By Prof. Laurence Walsh

New Products Whitening Teeth whitening

Oral-B has entered the competitive tooth whitening market with its new 3D White Whitestrips range that offers dental professionals a new option for patients looking to gain and maintain a whiter smile. Oral-B 3D White Whitestrips follow the highly successful Crest Whitestrips developed in the US by parent company Procter & Gamble.

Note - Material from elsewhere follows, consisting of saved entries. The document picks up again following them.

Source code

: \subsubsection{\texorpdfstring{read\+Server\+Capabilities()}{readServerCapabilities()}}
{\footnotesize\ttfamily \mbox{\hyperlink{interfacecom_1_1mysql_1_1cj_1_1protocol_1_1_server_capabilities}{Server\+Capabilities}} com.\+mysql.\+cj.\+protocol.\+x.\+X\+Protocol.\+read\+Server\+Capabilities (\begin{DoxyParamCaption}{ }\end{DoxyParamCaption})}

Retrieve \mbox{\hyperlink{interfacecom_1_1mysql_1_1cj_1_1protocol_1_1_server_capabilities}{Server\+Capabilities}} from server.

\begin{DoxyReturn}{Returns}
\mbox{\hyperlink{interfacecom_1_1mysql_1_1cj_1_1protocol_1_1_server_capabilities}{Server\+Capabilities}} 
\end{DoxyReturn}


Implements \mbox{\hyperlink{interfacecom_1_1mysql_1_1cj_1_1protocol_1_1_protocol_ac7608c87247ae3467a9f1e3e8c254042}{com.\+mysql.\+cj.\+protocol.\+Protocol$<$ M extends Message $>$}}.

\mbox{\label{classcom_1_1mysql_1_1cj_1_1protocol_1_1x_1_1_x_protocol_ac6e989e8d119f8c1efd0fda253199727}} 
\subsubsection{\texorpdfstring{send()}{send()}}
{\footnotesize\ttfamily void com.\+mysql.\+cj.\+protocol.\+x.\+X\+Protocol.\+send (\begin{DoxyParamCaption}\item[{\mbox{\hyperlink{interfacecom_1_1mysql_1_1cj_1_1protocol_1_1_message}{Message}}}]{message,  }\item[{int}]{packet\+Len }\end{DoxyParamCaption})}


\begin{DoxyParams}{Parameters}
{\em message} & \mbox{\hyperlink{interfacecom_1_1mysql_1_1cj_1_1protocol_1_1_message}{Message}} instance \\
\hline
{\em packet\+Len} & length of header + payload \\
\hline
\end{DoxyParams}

Offering a sustained release of hydrogen peroxide (HP), Whitestrips provide a valuable addition to the group of measures which patients can undertake after completing in-office or professional supervised home bleaching treatments (Table 1). Lifestyle advice designed to reduce extrinsic staining typically focuses on avoiding highly coloured foods and those containing tannins and other highly adherent coloured substances (Table 2), but this advice is often rather impractical, given a patient's preferences for foods and beverages, and the difficulty in changing long standing behaviours which are inherently pleasurable.

Table 1. Advantages

For the patient

  • Lower cost than gel in custom trays
  • Simple application method
  • Minimal peroxide ingestion
  • Minimal adverse soft tissue effects
  • Safe if used for extended periods
  • No damage to tooth structure

For the dental professional

  • High patient compliance
  • Proven effectiveness
  • Can be applied selectively to teeth
  • Controlled delivery ensures correct delivery to tooth surface
  • Less chairside time as impressions and tray fabrication are not required

Table 2. Advice following professional bleaching treatments

Immediately after treatment (for the first 24 hours)

  • Avoid highly coloured foods (e.g. soy sauce and other coloured condiments)
  • Avoid acidic foods (e.g. black cola drinks)
  • Avoid smoking

Long term

  • Avoid tannin-containing drinks in the diet (tea, coffee, red wine, etc)
  • Avoid sustained use of antibacterial rinses which can cause staining (i.e. those containing chlorhexidine or cetyl pyridinium chloride)
  • Use a dentifrice with proven stain removal/stain reducing capabilities
  • Use a sustained delivery peroxide product to decolourise external stains

Patients will however be amenable to simple and inexpensive home care measures which will allow them to continue to have coloured foods and their preferred beverages, yet will mitigate against the extrinsic staining these will inevitably cause. The two best ways of doing this, which are not mutually exclusive, are to choose the appropriate dentifrice (toothpaste) to reduce the levels of external stain and to decolourise the stains which do develop, while at the same time providing an ongoing level of treatment of intrinsic stains. The former measure will be addressed in the accompanying Problems and Solutions article in Auxiliary (Jan/Feb 2014), while the present article will examine the latter aspect - specifically the use of adhesive whitening strips.

Technology overview

Oral-B 3D White Whitestrips are a polyethylene-based strip. The surface contains a thin (0.13mm thick) layer of 6% hydrogen peroxide, which is released through the adhesive to give a high concentration at the tooth surface, but minimal exposure to the saliva or to the gingival soft tissues. This novel design focuses the effect of the peroxide onto the teeth. The application method is very straightforward (Figure 1). The strips are removed from a sealed foil pouch and then peeled away from their backing, applied onto the labial enamel surface and pressed gently into place. The upper part of the strip is aligned with the interdental papillae. The remainder of the strip if folded over the incisal edges onto the palatal or lingual surfaces. The strips are left in place for 30 minutes and can be applied twice a day. At the end of the treatment period they are simply peeled off and discarded. Any traces of remaining gel on the teeth are removed by rinsing, wiping or brushing.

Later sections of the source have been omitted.